Airline Geeks reporter, Parker Davis, described how a pilot shortage is affecting Emirates.
Although the pilot shortage has mainly manifested in regional flight cancellations in the U.S., the largest Persian Gulf carrier, Emirates, is reportedly ready to park 18 percent of its fleet.
Parker shares the following in his article.
In early April, Emirates President Sir Tim Clark held a press conference in Hamburg, Germany. This was just a few days after the airline had announced they would be cutting flights to their destinations in Florida, causing many to speculate that maybe the Gulf carrier was expanding too quickly for their own good, maybe not carrying the loads necessary to continue the flights. But Clark revealed the real reason.
“We’re a tad short in pilots,” he said. “But should be alright by September or October.”

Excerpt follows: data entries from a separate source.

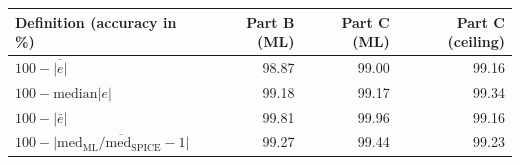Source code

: \begin{tabular}{lrrr}
\toprule
Definition (accuracy in \%) & Part B (ML) & Part C (ML) & Part C (ceiling) \\
\midrule
$100-\overline{|e|}$ & 98.87 & 99.00 & 99.16 \\
$100-\mathrm{median}|e|$ & 99.18 & 99.17 & 99.34 \\
$100-|\bar e|$ & 99.81 & 99.96 & 99.16 \\
$100-\overline{|\mathrm{med}_{\mathrm{ML}}/\mathrm{med}_{\mathrm{SPICE}}-1|}$ & 99.27 & 99.44 & 99.23 \\
\bottomrule
\end{tabular}
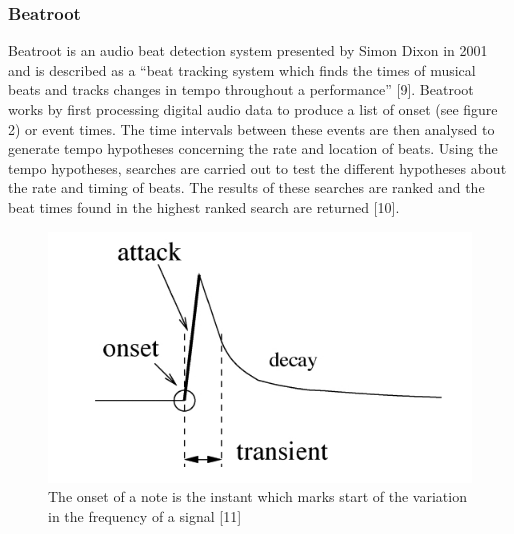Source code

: \documentclass[a4paper, 11pt]{article}
\begin{document}
\subsubsection{Beatroot}
Beatroot is an audio beat detection system presented by Simon Dixon in 2001 and is described as a ``beat tracking system which finds the times of musical beats and tracks changes in tempo throughout a performance'' [9]. Beatroot works by first processing digital audio data to produce a list of onset (see figure 2) or event times. The time intervals between these events are then analysed to generate tempo hypotheses concerning the rate and location of beats. Using the tempo hypotheses, searches are carried out to test the different hypotheses about the rate and timing of beats. The results of these searches are ranked and the beat times found in the highest ranked search are returned [10]. 


\begin{figure}[h]
	\centering
	\includegraphics[scale=0.40]{Onset}
	\caption{The onset of a note is the instant which marks start of the variation in the frequency of a signal [11]}
\end{figure}
\end{document}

He went on to discuss the difficulties Emirates continues to have competing with the contracts Chinese carriers are offering pilots all over the world to come fly for them. Airlines across China regularly offer pilots contracts up to and surpassing $300,000 per year to take on a job there. Additionally, those contracts can often allow them to commute from homes around the world, something Emirates—like other Gulf carriers—does not offer.
Pilots, both in the UAE and here in the U.S. are worried at the ramifications of this move, as pilots for the Gulf carrier already report much more fatigue than their counterparts around the world as a result of their schedules. So with now reduced rest, already short layovers, and odd flight times, many are not yet sure how much further Emirates can stretch their pilots before it truly becomes an issue.